Asante was seeing this in his own universe.

Sure, it’s easy to take a mental health day when you don’t call it that. Tell your parents you’ve got a tummy ache, they’ll write you a note.

When I was a teenager, working weekends as a waitress, applying to college, trying to keep my grades up, navigating the mean girls, I struggled with depression. I didn’t understand what it was. But what helped was skipping class to have a picnic by the lake, hitting the slopes or shooting cans with my dad for a day. We called it a ditch day.

Asante wants today’s students to be able to call it what it really is: a mental health day.

And the idea was one of the first things he brought to the board right after he took office in September. Vice President Brenda Wolff gave the one dissenting vote to Asante’s proposal, saying that parents could already excuse a child as unwell without explanation. She said that being explicit about mental health was policy busywork and a paperwork nightmare.

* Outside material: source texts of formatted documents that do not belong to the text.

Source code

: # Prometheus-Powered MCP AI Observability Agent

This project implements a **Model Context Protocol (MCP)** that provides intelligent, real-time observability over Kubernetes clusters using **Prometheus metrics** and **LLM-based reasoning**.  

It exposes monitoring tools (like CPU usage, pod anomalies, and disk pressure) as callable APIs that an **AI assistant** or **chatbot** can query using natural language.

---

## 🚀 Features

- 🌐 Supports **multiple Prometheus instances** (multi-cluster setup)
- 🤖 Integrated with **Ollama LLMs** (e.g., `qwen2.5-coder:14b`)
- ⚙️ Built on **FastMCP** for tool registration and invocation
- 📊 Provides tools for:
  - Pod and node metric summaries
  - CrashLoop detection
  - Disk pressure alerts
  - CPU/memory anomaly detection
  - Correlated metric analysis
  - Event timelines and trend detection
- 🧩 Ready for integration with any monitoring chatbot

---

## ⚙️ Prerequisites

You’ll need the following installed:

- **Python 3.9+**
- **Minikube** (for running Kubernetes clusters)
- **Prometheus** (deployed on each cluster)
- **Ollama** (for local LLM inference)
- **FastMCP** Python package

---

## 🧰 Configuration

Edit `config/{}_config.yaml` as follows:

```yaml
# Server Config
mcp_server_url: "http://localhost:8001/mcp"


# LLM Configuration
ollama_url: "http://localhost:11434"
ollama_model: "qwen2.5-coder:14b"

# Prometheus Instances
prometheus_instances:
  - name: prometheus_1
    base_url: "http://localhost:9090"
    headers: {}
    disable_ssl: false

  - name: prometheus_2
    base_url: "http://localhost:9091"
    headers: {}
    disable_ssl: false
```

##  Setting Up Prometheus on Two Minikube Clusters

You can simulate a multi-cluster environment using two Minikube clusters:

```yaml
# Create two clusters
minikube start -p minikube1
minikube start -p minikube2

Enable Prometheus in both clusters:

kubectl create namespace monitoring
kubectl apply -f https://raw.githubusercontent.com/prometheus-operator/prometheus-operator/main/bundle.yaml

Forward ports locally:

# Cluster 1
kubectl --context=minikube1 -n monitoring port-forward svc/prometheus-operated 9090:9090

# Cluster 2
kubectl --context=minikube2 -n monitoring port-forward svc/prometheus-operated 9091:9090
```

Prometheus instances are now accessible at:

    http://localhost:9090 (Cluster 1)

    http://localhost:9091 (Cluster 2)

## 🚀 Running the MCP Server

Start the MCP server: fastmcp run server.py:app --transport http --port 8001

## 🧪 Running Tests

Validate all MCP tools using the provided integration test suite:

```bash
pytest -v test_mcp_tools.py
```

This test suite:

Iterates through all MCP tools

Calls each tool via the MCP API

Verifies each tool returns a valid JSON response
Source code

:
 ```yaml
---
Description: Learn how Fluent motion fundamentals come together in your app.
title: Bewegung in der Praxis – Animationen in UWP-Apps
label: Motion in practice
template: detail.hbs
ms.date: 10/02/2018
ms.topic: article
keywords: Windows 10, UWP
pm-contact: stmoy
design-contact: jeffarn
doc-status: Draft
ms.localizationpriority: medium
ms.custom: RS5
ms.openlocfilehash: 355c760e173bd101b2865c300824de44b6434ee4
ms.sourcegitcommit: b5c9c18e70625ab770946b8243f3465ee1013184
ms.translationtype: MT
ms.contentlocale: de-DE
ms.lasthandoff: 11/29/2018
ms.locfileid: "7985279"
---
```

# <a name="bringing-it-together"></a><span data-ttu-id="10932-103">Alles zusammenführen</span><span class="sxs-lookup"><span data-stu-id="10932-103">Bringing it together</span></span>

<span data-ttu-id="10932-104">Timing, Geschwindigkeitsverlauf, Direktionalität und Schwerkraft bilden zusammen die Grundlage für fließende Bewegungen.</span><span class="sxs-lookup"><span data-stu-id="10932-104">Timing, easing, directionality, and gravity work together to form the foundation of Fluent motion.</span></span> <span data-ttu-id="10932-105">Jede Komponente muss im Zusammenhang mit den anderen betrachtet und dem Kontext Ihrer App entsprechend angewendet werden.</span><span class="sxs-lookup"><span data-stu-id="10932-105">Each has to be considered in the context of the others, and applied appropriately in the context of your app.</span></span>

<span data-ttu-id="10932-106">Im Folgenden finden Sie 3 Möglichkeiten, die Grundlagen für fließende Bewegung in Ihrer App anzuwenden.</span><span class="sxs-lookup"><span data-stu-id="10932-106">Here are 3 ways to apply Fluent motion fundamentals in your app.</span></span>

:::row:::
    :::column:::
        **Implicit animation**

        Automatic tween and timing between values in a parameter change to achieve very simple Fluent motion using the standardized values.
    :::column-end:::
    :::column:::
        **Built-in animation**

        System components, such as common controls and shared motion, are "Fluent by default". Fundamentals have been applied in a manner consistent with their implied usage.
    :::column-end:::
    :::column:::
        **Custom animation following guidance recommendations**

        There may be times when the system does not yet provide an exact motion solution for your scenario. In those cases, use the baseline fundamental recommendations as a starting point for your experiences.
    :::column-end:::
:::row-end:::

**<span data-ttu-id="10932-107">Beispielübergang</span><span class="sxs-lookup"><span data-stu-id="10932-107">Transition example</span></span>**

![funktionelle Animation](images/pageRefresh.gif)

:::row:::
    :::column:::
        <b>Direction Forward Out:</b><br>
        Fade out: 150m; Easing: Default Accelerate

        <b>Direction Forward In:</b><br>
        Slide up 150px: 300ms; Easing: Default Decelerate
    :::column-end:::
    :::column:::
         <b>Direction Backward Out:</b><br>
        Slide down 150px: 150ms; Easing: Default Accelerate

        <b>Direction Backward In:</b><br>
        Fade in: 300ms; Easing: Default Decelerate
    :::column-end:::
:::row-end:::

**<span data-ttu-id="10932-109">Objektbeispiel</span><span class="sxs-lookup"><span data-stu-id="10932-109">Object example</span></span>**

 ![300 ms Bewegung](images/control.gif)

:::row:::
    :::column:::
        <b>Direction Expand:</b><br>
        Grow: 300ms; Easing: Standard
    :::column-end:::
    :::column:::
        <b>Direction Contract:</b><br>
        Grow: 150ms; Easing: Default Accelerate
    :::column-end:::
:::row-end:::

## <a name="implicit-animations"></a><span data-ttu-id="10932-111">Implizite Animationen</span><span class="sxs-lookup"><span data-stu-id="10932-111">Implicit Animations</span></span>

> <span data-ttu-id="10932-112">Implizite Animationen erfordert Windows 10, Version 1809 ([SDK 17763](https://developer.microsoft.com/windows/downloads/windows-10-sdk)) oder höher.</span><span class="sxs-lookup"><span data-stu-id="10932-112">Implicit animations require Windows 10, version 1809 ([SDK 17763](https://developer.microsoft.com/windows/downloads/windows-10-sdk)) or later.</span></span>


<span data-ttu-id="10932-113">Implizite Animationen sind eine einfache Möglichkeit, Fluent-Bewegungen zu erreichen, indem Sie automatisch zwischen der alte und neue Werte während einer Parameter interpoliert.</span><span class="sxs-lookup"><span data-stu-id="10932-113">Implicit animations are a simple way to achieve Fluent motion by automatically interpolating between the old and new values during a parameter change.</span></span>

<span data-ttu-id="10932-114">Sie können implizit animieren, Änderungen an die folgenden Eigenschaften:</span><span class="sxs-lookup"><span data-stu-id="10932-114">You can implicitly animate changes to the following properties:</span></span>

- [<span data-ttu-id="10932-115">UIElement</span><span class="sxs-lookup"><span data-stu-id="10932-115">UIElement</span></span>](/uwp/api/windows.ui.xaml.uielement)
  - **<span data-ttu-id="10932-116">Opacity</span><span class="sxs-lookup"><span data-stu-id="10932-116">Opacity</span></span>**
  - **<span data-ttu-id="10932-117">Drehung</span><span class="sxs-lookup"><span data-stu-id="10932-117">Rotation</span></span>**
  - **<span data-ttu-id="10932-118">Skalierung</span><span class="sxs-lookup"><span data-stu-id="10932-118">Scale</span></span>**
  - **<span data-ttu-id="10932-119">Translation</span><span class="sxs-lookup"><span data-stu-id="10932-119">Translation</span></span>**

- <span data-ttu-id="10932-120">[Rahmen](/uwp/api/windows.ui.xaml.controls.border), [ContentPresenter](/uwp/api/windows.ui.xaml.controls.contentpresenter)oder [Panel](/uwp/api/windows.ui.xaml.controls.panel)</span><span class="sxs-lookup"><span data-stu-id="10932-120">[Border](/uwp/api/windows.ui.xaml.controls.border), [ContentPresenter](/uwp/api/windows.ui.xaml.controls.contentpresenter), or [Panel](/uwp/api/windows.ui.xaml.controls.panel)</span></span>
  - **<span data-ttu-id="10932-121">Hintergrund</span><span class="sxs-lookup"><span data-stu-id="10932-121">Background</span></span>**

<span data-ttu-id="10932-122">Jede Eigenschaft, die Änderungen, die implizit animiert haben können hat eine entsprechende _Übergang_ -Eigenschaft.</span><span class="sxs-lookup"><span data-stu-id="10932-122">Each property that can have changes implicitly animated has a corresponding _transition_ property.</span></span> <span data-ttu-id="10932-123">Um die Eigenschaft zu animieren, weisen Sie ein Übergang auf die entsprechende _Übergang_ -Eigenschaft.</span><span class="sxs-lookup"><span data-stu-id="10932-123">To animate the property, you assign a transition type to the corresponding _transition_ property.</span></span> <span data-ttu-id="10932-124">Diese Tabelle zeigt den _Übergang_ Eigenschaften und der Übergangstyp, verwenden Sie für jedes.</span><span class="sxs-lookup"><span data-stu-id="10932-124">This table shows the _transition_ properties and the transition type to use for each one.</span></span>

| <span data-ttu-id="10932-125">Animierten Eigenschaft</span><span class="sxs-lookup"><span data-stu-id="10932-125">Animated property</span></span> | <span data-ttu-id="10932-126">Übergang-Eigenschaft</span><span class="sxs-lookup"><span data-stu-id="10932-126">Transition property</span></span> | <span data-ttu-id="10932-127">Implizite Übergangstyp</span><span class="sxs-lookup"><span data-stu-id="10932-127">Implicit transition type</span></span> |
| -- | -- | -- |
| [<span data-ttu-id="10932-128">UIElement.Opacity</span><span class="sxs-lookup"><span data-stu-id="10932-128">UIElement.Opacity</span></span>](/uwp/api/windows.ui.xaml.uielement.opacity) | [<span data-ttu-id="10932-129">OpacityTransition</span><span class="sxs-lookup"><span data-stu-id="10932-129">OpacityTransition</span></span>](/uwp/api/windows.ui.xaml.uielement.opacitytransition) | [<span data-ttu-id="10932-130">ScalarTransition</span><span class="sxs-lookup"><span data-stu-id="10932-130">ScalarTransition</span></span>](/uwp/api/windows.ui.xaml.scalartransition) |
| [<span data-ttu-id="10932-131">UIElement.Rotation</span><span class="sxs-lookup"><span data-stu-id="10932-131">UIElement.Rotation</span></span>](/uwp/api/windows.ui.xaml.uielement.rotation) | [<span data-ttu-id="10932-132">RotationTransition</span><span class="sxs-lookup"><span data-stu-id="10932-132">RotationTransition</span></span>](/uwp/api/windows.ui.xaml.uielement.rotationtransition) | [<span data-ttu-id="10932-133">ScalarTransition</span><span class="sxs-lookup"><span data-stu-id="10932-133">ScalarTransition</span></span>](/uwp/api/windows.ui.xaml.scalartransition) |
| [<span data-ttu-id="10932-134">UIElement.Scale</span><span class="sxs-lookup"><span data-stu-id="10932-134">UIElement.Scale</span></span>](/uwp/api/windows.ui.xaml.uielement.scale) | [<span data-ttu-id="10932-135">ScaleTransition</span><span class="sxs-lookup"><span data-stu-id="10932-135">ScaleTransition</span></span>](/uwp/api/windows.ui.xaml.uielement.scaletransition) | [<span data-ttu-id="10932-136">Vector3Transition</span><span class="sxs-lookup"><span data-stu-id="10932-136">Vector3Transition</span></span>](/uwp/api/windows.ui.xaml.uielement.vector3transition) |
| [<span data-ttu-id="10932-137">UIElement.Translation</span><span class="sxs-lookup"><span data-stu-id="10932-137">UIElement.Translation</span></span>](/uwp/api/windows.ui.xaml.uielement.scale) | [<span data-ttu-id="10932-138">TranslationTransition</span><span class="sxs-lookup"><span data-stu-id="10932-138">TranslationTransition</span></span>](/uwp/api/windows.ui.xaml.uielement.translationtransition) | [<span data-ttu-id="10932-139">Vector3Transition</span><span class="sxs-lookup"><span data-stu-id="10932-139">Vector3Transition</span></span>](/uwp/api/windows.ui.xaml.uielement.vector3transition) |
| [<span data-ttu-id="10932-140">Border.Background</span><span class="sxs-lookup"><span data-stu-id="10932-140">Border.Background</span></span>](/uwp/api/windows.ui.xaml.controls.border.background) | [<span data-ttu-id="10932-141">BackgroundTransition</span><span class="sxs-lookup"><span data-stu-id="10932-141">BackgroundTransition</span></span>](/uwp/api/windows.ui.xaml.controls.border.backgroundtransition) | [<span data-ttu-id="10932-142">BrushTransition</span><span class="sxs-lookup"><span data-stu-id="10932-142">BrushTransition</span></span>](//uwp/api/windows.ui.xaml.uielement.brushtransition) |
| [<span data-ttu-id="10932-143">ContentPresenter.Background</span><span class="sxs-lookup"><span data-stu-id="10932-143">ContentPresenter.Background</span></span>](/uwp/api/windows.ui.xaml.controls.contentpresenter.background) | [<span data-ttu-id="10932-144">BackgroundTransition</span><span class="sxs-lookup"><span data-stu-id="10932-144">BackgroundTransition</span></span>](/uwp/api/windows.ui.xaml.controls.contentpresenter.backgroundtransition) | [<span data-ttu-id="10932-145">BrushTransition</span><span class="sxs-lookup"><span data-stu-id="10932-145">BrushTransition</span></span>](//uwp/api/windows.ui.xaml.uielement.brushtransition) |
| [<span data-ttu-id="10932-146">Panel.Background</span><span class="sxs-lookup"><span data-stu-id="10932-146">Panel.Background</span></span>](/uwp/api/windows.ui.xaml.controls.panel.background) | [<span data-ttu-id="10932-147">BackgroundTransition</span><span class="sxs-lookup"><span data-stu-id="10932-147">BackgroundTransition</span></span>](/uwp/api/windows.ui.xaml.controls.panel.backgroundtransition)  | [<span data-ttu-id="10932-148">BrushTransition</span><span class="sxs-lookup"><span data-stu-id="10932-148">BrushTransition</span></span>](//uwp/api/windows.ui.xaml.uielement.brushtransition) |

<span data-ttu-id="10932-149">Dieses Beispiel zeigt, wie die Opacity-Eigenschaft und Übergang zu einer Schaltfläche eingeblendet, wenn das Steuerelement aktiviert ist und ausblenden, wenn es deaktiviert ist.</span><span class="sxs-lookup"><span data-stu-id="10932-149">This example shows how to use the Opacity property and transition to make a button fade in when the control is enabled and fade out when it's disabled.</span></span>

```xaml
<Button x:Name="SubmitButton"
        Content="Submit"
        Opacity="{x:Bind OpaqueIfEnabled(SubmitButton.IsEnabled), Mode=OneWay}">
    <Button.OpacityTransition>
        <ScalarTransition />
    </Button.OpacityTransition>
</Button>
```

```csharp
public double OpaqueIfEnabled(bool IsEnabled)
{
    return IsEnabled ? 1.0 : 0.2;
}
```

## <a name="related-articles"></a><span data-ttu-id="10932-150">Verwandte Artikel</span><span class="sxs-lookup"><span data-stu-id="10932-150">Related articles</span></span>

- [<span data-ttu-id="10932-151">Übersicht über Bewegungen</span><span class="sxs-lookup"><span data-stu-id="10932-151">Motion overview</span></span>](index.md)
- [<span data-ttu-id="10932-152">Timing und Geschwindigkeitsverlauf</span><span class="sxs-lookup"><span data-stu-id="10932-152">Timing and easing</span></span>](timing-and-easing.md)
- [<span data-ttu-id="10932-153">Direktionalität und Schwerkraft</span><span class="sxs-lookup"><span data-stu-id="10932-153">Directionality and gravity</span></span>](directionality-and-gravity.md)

The rest of the board, however, was willing to hear Asante out.

Increasingly, the mental well-being of our nation’s students is being taken more seriously when it comes to less tangible conditions such as anxiety and depression.

More than a third of high school students in the United States experienced persistent feelings of sadness or hopelessness in 2019, a 40 percent increase since 2009. That same year, about 16 percent of youth reported making a suicide plan, a 44 percent increase since 2009, according to the Centers for Disease Control and Prevention.

That’s 1 in 6, like one member of every high school hockey or volleyball team coming home from practice and making plans to kill themselves. That’s not something to dismiss.

Even before the pandemic and the grinding toll it has taken on everyone’s psyches, school boards in New Jersey, Oregon and Utah discussed or passed mental health day measures.

Just nine months after Asante first brought it up in Maryland, the proposal is being implemented in Montgomery County.

And board member Patricia O’Neill explained why.

“It gives parents permission to pay attention to their child’s well being, to really be in tune with their child,” she told me, remembering the days when her grown daughters were in high school and needed a day to unplug, but sanctioning it was taboo.

“We heard all year from parents about the impact of the pandemic,” she said. They were talking about learning loss, curriculum, sports events, the prom. “I’m not sure anyone even realized this discussion about mental health was happening among the students.”

She said that officially making mental health a reason to take a sick day from school codifies the importance of mental well-being.

“A lot of adults joke about taking a mental health day off from work, going golfing or something,” she said. But they didn’t always get that kids may need that, too.

Asante needed to hear it from his peers; not only to make a sweeping policy change in one of the state’s largest school districts. He also needed to know that he could take a day off to take care of his well-being, too.

What did he do on his mental health day?

He caught up on work, he said, adding: “But I also like to just stay in bed for part of the day and watch Netflix.”

Petula Dvorak is a columnist for The Post’s local team who writes about homeless shelters, gun control, high heels, high school choirs, the politics of parenting, jails, abortion clinics, mayors, modern families, strip clubs and gas prices, among other things. Before coming to The Post, she covered social issues, crime and courts.